=== EXERCISE ===
Only a number is wanted here, namely how many lines of the data contain the string "file".

=== DATA PROVIDED ===

_ _ _ _ _ _ _

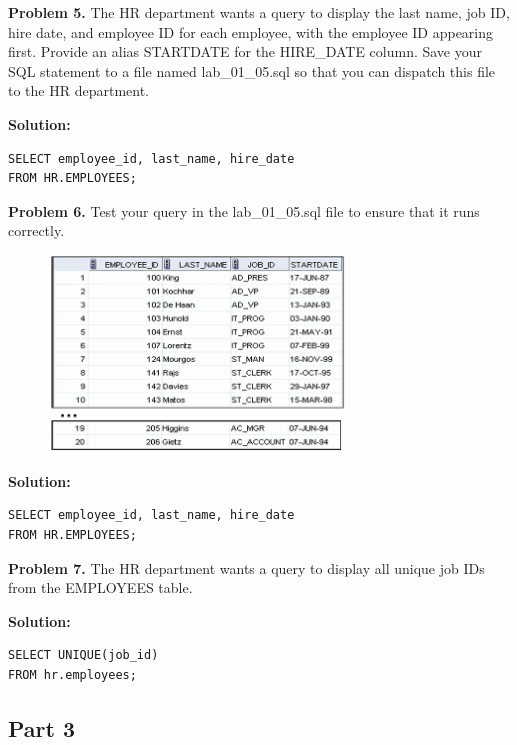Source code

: \documentclass[12pt,a4paper]{article}
\begin{document}
\vspace{0.5cm}

\textbf{Problem 5.} The HR department wants a query to display the last name, job ID, hire date, and employee ID for each employee, with the employee ID appearing first. Provide an alias STARTDATE for the HIRE\_DATE column. Save your SQL statement to a file named lab\_01\_05.sql so that you can dispatch this file to the HR department.

\textbf{Solution:}
\begin{lstlisting}[style=sqlstyle]
SELECT employee_id, last_name, hire_date 
FROM HR.EMPLOYEES;
\end{lstlisting}

\vspace{0.5cm}

\textbf{Problem 6.} Test your query in the lab\_01\_05.sql file to ensure that it runs correctly.
\begin{figure}[htbp]
  \centering
  \includegraphics[width=0.7\textwidth]{Screenshots/16.png}
\end{figure}

\textbf{Solution:}
\begin{lstlisting}[style=sqlstyle]
SELECT employee_id, last_name, hire_date 
FROM HR.EMPLOYEES;
\end{lstlisting}

\vspace{0.5cm}

\textbf{Problem 7.} The HR department wants a query to display all unique job IDs from the EMPLOYEES table.


\textbf{Solution:}
\begin{lstlisting}[style=sqlstyle]
SELECT UNIQUE(job_id) 
FROM hr.employees;
\end{lstlisting}

\vspace{0.5cm}

\subsection{Part 3}
\end{document}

_ _ _ _ _ _ _

=== PROBLEM SOLUTION ===
2